Berfin Hezil, a Yazidi journalist who witnessed the Islamic State (ISIS)’s genocidal campaign against her people in 2014, told Mezopotamya News Agency how the Kurdistan Democratic Party (KDP) broke its promise to protect the Yazidis from the jihadists.
Worse still, Hezil said, the KDP made it impossible for the Yazidis to defend themselves.
Hezil’s footage, shot during ISIS attacks on the Yazidi area of Shengal in August 2014, showed KDP forces fleeing the conflict.
After the Iraqi army fled Mosul and ISIS occupied the city, jailed Kurdistan Workers’ Party (PKK) leader Abdullah Öcalan “kept warning us about saving the minorities and called on us to protect the Yazidis,” Hezil said.
Yet the KDP neglected its duty to protect the Yazidis in Shengal, an area of northern Iraq under the party’s control when the ISIS onslaught began, Hezil said.
Rather, “the KDP signed an agreement with ISIS” under which no forces were allowed to enter the area to defend the Yazidis, the journalist said.
“Despite all the PKK’s calls to the KDP for collaboration and collective action against ISIS, nothing was achieved,” said Hezil. The KDP “did not even allow the Yazidis to protect themselves,” she said.
Instead, the KDP’s armed forces, the Peshmerga, fled ISIS in Shengal and left the Yazidis at their mercy, said Hezil. “With the KDP’s agreement with ISIS, Yazidis were once again the victims of history.”
She added that many Yazidis died of hunger and thirst due to the ISIS attack.
Yazidi Genocide
On 3 August 2014, ISIS militants launched a genocide against the Yazidi community in Shengal, Iraqi Kurdistan.
Yazidi men who refused to convert to Islam were executed and left in mass graves.

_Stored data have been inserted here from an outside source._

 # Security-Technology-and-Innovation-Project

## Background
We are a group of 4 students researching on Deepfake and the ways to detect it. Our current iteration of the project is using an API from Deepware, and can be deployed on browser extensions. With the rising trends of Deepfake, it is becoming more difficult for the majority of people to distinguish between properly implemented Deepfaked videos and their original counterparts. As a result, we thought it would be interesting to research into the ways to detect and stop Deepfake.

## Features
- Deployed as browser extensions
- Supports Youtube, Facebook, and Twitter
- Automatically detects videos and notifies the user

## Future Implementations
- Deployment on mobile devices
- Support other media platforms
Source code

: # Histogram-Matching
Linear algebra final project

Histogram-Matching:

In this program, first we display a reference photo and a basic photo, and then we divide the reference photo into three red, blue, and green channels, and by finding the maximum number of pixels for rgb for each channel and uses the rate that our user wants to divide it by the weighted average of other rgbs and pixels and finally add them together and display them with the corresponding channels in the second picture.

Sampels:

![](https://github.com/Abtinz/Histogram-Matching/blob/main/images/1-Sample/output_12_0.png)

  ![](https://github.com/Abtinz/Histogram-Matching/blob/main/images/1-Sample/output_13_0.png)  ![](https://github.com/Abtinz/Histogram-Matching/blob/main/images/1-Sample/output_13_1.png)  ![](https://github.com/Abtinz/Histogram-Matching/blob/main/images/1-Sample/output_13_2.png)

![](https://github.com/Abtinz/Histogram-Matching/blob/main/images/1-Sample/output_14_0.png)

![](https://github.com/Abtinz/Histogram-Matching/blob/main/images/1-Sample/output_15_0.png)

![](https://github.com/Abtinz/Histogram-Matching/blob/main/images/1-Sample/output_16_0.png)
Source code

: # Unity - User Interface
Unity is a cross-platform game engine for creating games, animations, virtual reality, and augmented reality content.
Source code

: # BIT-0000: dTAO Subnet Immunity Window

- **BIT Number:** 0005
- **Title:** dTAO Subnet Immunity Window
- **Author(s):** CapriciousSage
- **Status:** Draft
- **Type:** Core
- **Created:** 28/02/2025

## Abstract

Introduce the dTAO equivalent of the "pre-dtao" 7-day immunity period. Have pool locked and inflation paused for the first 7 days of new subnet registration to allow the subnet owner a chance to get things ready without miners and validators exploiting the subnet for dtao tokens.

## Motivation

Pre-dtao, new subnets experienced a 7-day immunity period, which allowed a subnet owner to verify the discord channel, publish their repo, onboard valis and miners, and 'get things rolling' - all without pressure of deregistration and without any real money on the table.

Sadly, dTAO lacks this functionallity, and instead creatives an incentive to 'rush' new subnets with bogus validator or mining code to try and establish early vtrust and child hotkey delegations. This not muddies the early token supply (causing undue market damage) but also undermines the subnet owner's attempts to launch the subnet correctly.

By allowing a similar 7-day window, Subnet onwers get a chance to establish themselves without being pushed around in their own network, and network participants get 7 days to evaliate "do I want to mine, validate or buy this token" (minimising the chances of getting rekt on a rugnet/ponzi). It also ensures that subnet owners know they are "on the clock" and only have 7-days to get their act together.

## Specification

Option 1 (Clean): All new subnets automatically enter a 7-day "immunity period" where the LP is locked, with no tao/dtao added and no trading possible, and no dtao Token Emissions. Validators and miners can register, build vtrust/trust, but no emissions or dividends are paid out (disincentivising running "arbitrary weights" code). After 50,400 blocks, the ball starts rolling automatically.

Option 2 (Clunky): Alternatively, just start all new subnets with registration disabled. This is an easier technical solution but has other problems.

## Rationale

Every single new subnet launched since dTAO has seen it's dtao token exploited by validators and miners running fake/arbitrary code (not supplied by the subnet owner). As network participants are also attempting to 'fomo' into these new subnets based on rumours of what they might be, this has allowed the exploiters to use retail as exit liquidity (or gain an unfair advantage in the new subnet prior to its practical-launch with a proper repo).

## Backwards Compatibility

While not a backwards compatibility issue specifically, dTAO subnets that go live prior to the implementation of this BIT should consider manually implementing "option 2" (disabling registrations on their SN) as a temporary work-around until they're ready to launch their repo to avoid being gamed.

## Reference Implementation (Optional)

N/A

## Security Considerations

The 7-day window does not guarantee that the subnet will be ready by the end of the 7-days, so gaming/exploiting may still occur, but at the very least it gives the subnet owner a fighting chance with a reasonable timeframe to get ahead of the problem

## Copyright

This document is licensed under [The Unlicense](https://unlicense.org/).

An estimated 7,000 Yazidi women and girls, some as young as nine, were enslaved and forcibly transferred to locations in Iraq and eastern Syria. Held in sexual slavery, survivors reported being repeatedly sold, gifted, or passed around among ISIS fighters.
German lawmakers on 19 January recognised the 2014 massacres of the Yazidi community in Iraqi Kurdistan as a genocide.
A special UN investigation team announced in May 2021 that it had collected “clear and convincing evidence” that jihadists had committed genocide against Yazidis. In 2021, the Belgian and Dutch parliaments formally recognised the Yazidi genocide.